Don't know how fancy you want to go, but here are a few ideas. Way back in the 70's before the adventure bike thing a friend of mine outfitted a Yamaha XT500 to ride the Alaska Pipeline (which was still under construction) to Prudhoe Bay. Having been cleaned out in a messy divorce he had to go pretty low rent. Here's how he got the job done
Scrap chrome moly tube from his stock car days for a frame and a couple of green 5 gallon plastic jerry cans made a set of tragkorbs. He cut the tops off and with a bit of trimming was able to put them over the body of the can. A nylon strap held the can in the frame and the top on the can. They were surprisingly waterproof, and lasted through 100,000 miles and every state but Hawaii, most of the Canadian provinces, and a trip to South America. Two metal milk crates were mounted side by side on a home brew luggage rack and along with other stuff carried additional gas in metal cans. The crash frame around the headlight had tie down points to carry his rolled up rain suit and other stuff.
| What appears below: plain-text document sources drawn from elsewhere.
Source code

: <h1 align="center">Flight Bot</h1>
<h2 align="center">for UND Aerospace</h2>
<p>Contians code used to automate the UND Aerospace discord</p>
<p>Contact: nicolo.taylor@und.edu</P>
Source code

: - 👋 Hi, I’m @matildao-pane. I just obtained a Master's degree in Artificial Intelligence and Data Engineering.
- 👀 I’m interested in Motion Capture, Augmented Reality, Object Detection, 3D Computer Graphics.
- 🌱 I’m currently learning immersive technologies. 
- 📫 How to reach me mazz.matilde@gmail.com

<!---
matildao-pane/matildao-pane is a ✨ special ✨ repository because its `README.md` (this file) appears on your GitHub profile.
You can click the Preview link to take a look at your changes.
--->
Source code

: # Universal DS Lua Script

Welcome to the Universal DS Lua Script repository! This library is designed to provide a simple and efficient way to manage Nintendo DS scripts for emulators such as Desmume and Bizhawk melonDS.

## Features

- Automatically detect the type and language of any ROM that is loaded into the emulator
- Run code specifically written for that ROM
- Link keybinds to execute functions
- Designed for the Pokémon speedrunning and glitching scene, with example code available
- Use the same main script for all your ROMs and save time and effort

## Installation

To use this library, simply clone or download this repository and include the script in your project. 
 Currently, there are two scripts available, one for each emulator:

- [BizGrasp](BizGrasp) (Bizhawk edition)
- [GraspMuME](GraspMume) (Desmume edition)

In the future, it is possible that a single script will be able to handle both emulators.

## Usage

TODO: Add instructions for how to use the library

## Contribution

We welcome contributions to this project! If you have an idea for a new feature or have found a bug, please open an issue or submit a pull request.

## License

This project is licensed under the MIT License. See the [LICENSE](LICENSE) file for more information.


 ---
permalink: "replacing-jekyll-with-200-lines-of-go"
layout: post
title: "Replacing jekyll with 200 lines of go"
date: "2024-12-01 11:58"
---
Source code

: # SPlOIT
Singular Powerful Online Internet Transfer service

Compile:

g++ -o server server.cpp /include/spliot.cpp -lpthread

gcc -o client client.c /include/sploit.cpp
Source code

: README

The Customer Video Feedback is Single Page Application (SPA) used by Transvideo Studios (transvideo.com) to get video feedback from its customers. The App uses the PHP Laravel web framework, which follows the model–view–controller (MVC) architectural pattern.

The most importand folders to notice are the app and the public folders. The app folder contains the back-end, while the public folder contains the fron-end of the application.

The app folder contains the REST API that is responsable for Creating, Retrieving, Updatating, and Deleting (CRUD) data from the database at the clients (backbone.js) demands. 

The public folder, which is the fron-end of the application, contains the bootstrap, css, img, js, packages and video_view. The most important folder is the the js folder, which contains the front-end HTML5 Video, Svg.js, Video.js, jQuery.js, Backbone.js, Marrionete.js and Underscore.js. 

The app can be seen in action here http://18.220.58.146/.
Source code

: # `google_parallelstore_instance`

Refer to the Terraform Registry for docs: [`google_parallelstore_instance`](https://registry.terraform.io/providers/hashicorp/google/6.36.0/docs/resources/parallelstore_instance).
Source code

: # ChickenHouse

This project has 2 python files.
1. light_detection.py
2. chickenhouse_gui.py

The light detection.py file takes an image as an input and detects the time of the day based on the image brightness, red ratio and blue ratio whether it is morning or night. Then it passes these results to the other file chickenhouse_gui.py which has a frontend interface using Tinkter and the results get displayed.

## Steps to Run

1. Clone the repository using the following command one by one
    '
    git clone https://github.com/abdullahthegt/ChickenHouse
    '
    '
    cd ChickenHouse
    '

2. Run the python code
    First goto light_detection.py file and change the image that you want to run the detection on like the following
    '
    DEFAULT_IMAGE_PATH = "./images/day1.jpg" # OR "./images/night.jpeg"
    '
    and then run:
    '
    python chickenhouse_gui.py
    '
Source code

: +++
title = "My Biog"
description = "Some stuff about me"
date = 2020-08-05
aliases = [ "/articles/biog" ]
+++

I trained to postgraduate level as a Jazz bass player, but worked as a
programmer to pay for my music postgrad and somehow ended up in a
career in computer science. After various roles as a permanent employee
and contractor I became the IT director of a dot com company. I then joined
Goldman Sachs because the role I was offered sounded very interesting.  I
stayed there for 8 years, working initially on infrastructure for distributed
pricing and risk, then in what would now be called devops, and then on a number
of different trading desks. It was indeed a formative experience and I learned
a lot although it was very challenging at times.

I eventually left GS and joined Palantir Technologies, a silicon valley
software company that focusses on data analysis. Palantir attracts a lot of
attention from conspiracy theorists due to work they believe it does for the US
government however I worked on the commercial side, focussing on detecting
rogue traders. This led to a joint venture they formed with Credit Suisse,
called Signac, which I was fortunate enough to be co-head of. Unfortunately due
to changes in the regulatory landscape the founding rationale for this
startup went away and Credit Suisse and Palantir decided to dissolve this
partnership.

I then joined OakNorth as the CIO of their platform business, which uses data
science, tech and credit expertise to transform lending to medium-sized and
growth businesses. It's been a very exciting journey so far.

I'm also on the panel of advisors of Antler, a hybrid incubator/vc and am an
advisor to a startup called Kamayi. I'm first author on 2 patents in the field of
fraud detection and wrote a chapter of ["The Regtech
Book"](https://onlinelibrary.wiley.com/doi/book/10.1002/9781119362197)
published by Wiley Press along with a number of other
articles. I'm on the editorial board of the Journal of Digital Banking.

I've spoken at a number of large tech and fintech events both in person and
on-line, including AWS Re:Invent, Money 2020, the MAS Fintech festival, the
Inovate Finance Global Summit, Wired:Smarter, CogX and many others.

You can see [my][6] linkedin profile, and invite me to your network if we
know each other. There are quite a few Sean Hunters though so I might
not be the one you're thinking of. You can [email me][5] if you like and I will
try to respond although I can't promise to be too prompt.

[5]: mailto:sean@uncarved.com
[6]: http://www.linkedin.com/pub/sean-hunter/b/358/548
The bike was pretty ugly(he joked that he could park anywhere he wanted and leave the key in it), but in two years of non-stop travel it never let him down. Everything he needed to live for two years on the road fit on that bike.
Around 1979, at something like 105,000 miles, a Yamaha rep offered him any bike he wanted from their product line in exchange so they could strip his down and analyze the wear.